I really love Cupid’s stance as he braces his legs for stability as he pulls (with some foreshortening in his left foot) as though he is coming into a yoga pose. The bright red of his wings carries throughout the panel, across in the rose garland and over to the red of two of Venus‘s pillows. Note that mother and son are making direct eye contact—there’s definitely some erotic tension between the winged toddler Cupid and his mother, Venus.**
With greater sophistication than in some other contemporary panel paintings, the artist of this inner lid, Paolo Schiavo, has observed the human forms more subtly, using shading on the torso and instead of lines and the subtle swells of the arms and legs, the delicate toes, even the rise of Cupid’s left buttock. Despite her overly small head—perhaps a last-minute constraint of the panel’s edge—Venus’s gesture is as graceful as her tapering limbs. I don’t know if she can hold that pose with her hips towards the viewer for very much longer, underscoring the idea that the female form is on display—when the chest is open—she tilts up her hips in an action that rhymes with the opening up of the lid of the box.

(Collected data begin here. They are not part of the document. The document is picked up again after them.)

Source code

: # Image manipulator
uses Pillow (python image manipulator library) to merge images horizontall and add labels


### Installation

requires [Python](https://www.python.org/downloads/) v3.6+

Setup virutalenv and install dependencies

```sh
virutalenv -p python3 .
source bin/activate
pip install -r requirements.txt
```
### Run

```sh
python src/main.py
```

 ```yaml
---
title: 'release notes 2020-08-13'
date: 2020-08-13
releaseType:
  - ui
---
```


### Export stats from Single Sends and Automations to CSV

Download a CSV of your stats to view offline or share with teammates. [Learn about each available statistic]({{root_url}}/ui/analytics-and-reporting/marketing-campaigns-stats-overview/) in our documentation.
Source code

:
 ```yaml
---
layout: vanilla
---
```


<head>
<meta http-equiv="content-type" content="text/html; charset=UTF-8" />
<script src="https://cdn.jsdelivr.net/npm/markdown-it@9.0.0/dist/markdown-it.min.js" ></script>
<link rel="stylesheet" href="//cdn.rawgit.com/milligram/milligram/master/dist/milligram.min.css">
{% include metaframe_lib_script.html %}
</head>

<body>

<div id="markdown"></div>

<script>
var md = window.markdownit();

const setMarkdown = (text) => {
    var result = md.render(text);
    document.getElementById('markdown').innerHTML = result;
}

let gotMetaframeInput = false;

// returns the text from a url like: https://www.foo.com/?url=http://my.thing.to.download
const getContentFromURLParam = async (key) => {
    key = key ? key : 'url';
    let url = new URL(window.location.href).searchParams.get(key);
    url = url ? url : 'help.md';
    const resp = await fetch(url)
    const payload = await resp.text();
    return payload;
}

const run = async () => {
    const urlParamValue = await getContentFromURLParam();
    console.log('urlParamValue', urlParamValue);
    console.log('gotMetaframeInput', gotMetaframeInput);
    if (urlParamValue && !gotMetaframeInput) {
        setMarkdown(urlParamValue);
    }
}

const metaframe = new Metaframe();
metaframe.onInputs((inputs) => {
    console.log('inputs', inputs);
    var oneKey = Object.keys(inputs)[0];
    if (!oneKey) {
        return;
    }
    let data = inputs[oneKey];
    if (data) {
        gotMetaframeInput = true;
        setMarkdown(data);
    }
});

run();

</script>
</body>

Thank you for joining me on this deeper look inside the cassoni of Renaissance Florence! Please leave a comment if you want to know more about something. Also, I’ll be hosting a live chat next week on your own experience living with material objects of love and marriage—pencil in April 4—hope to meet you there!
And finally…
References and an Absolutely Zany and Gorgeous Bonus Painting—now you’ll be glad you brought your pearls and fans:
*Ellen Callman in “An Apollonio di Giovanni for an Historic Marriage.” Berlington Magazine 119, March 1977, p. 174-181 quoted in Art and Love in Renaissance Italy p. 134
**An eroticism between Venus and Cupid—despite the filial relationship—occurs elsewhere in Italian painting, the most wild of which is probably The Allegory of Venus and Cupid by Bronzino—yes, the same painter of the Apollo and Marsyas harpsichord cover I spoke of earlier. There is a LOT going on in this painting, and art historians love to talk about its various interpretations. Remember, it is an Allegory with lots of symbolism, so there isn’t a single “right” answer!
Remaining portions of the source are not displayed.